*** INPUT DATA Section Begins ***

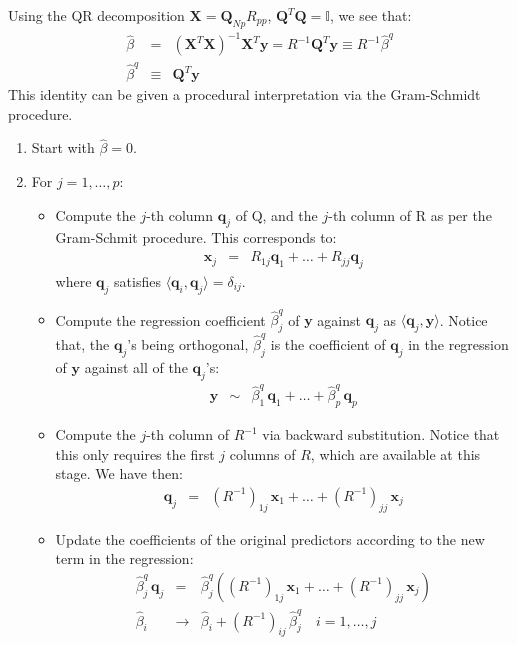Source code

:

Using the QR decomposition $\mathbf{X} = \mathbf{Q}_{Np} R_{pp}$, $\mathbf{Q}^T \mathbf{Q} = \mathbb{I}$, we see that:
\begin{eqnarray*}
    \hat{\beta} & = & \left( \mathbf{X} ^T \mathbf{X} \right)^{-1} \mathbf{X}^T \mathbf{y} = R^{-1} \mathbf{Q}^T \mathbf{y} \equiv R^{-1} \hat{\beta}^q\\
    \hat{\beta}^q & \equiv & \mathbf{Q}^T \mathbf{y}
\end{eqnarray*}
This identity can be given a procedural interpretation via the Gram-Schmidt procedure.

\begin{enumerate}
    \item Start with $\hat{\beta} = 0$.
    \item For $j = 1, \ldots, p$:
    \begin{itemize}
        \item Compute the $j$-th column $\mathbf{q}_j$ of Q, and the $j$-th column of R as per
        the Gram-Schmit procedure. This corresponds to:
        \begin{eqnarray*}
            \mathbf{x}_j & = & R_{1j} \mathbf{q}_1 + \ldots + R_{jj} \mathbf{q}_j
        \end{eqnarray*}
        where $\mathbf{q}_j$ satisfies $\langle \mathbf{q}_i, \mathbf{q}_j \rangle = \delta_{ij}$.
        \item Compute the regression coefficient $\hat{\beta}_j^q$ of $\mathbf{y}$ against $\mathbf{q}_j$
        as $\langle \mathbf{q}_j, \mathbf{y} \rangle$. Notice that, the $\mathbf{q}_j$'s being orthogonal,
        $\hat{\beta}_j^q$ is the coefficient of $\mathbf{q}_j$ in the regression of $\mathbf{y}$ against
        all of the $\mathbf{q}_j$'s:
        \begin{eqnarray*}
            \mathbf{y} & \sim & \hat{\beta}^q_1\, \mathbf{q}_1 + \ldots + \hat{\beta}^q_p\, \mathbf{q}_p
        \end{eqnarray*}
        \item Compute the $j$-th column of $R^{-1}$ via backward substitution. Notice that this only 
        requires the first $j$ columns of $R$, which are available at this stage. We have then:
        \begin{eqnarray}
        \label{3p4_e1}
        \mathbf{q}_j & = & (R^{-1})_{1j}\,\mathbf{x}_1 + \ldots + (R^{-1})_{jj}\, \mathbf{x}_j
        \end{eqnarray}
        \item Update the coefficients of the original predictors according to the new term in the regression:
        \begin{eqnarray*}
            \hat{\beta}^q_j\, \mathbf{q}_j & = & \hat{\beta}^q_j \left( (R^{-1})_{1j}\,\mathbf{x}_1 + \ldots + (R^{-1})_{jj}\, \mathbf{x}_j \right)\\
            \hat{\beta}_i &\rightarrow& \hat{\beta}_i + (R^{-1})_{ij}\,\hat{\beta}^q_j \quad i = 1,\ldots,j
        \end{eqnarray*}
    \end{itemize}
\end{enumerate}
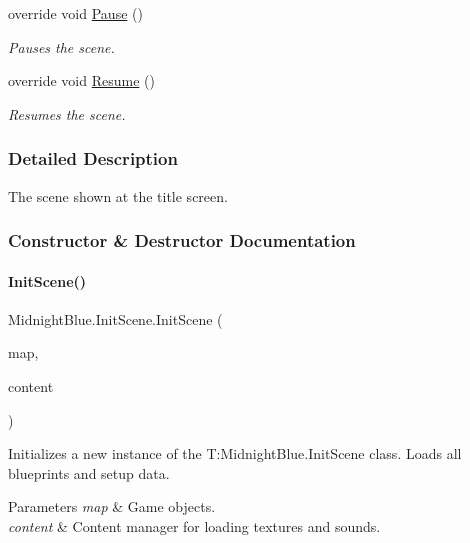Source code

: \begin{DoxyCompactItemize}
override void \hyperlink{class_midnight_blue_1_1_init_scene_adbcab013e715e5c49ad09bcd0545d994}{Pause} ()
\begin{DoxyCompactList}\small\item\em Pauses the scene. \end{DoxyCompactList}\item 
override void \hyperlink{class_midnight_blue_1_1_init_scene_a01ade76252a492d20181bd2e00eb217f}{Resume} ()
\begin{DoxyCompactList}\small\item\em Resumes the scene. \end{DoxyCompactList}\end{DoxyCompactItemize}


\subsubsection{Detailed Description}
The scene shown at the title screen. 



\subsubsection{Constructor \& Destructor Documentation}
\hypertarget{class_midnight_blue_1_1_init_scene_a6458d599d89e074484645974a1975f46}{}\label{class_midnight_blue_1_1_init_scene_a6458d599d89e074484645974a1975f46} 
\paragraph{\texorpdfstring{Init\+Scene()}{InitScene()}}
{\footnotesize\ttfamily Midnight\+Blue.\+Init\+Scene.\+Init\+Scene (\begin{DoxyParamCaption}\item[{Entity\+Map}]{map,  }\item[{Content\+Manager}]{content }\end{DoxyParamCaption})\hspace{0.3cm}{\ttfamily [inline]}}



Initializes a new instance of the T\+:\+Midnight\+Blue.\+Init\+Scene class. Loads all blueprints and setup data. 


\begin{DoxyParams}{Parameters}
{\em map} & Game objects.\\
\hline
{\em content} & Content manager for loading textures and sounds.\\
\hline
\end{DoxyParams}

*** INPUT DATA Section Ends ***

» **REQUIRED WORK**: Copy the records exactly. Skip the images.

» **ANSWER AREA**:
Source code

:

Using the QR decomposition $\mathbf{X} = \mathbf{Q}_{Np} R_{pp}$, $\mathbf{Q}^T \mathbf{Q} = \mathbb{I}$, we see that:
\begin{eqnarray*}
    \hat{\beta} & = & \left( \mathbf{X} ^T \mathbf{X} \right)^{-1} \mathbf{X}^T \mathbf{y} = R^{-1} \mathbf{Q}^T \mathbf{y} \equiv R^{-1} \hat{\beta}^q\\
    \hat{\beta}^q & \equiv & \mathbf{Q}^T \mathbf{y}
\end{eqnarray*}
This identity can be given a procedural interpretation via the Gram-Schmidt procedure.

\begin{enumerate}
    \item Start with $\hat{\beta} = 0$.
    \item For $j = 1, \ldots, p$:
    \begin{itemize}
        \item Compute the $j$-th column $\mathbf{q}_j$ of Q, and the $j$-th column of R as per
        the Gram-Schmit procedure. This corresponds to:
        \begin{eqnarray*}
            \mathbf{x}_j & = & R_{1j} \mathbf{q}_1 + \ldots + R_{jj} \mathbf{q}_j
        \end{eqnarray*}
        where $\mathbf{q}_j$ satisfies $\langle \mathbf{q}_i, \mathbf{q}_j \rangle = \delta_{ij}$.
        \item Compute the regression coefficient $\hat{\beta}_j^q$ of $\mathbf{y}$ against $\mathbf{q}_j$
        as $\langle \mathbf{q}_j, \mathbf{y} \rangle$. Notice that, the $\mathbf{q}_j$'s being orthogonal,
        $\hat{\beta}_j^q$ is the coefficient of $\mathbf{q}_j$ in the regression of $\mathbf{y}$ against
        all of the $\mathbf{q}_j$'s:
        \begin{eqnarray*}
            \mathbf{y} & \sim & \hat{\beta}^q_1\, \mathbf{q}_1 + \ldots + \hat{\beta}^q_p\, \mathbf{q}_p
        \end{eqnarray*}
        \item Compute the $j$-th column of $R^{-1}$ via backward substitution. Notice that this only 
        requires the first $j$ columns of $R$, which are available at this stage. We have then:
        \begin{eqnarray}
        \label{3p4_e1}
        \mathbf{q}_j & = & (R^{-1})_{1j}\,\mathbf{x}_1 + \ldots + (R^{-1})_{jj}\, \mathbf{x}_j
        \end{eqnarray}
        \item Update the coefficients of the original predictors according to the new term in the regression:
        \begin{eqnarray*}
            \hat{\beta}^q_j\, \mathbf{q}_j & = & \hat{\beta}^q_j \left( (R^{-1})_{1j}\,\mathbf{x}_1 + \ldots + (R^{-1})_{jj}\, \mathbf{x}_j \right)\\
            \hat{\beta}_i &\rightarrow& \hat{\beta}_i + (R^{-1})_{ij}\,\hat{\beta}^q_j \quad i = 1,\ldots,j
        \end{eqnarray*}
    \end{itemize}
\end{enumerate}
Source code

: \begin{DoxyCompactItemize}
override void \hyperlink{class_midnight_blue_1_1_init_scene_adbcab013e715e5c49ad09bcd0545d994}{Pause} ()
\begin{DoxyCompactList}\small\item\em Pauses the scene. \end{DoxyCompactList}\item 
override void \hyperlink{class_midnight_blue_1_1_init_scene_a01ade76252a492d20181bd2e00eb217f}{Resume} ()
\begin{DoxyCompactList}\small\item\em Resumes the scene. \end{DoxyCompactList}\end{DoxyCompactItemize}


\subsubsection{Detailed Description}
The scene shown at the title screen. 



\subsubsection{Constructor \& Destructor Documentation}
\hypertarget{class_midnight_blue_1_1_init_scene_a6458d599d89e074484645974a1975f46}{}\label{class_midnight_blue_1_1_init_scene_a6458d599d89e074484645974a1975f46} 
\paragraph{\texorpdfstring{Init\+Scene()}{InitScene()}}
{\footnotesize\ttfamily Midnight\+Blue.\+Init\+Scene.\+Init\+Scene (\begin{DoxyParamCaption}\item[{Entity\+Map}]{map,  }\item[{Content\+Manager}]{content }\end{DoxyParamCaption})\hspace{0.3cm}{\ttfamily [inline]}}



Initializes a new instance of the T\+:\+Midnight\+Blue.\+Init\+Scene class. Loads all blueprints and setup data. 


\begin{DoxyParams}{Parameters}
{\em map} & Game objects.\\
\hline
{\em content} & Content manager for loading textures and sounds.\\
\hline
\end{DoxyParams}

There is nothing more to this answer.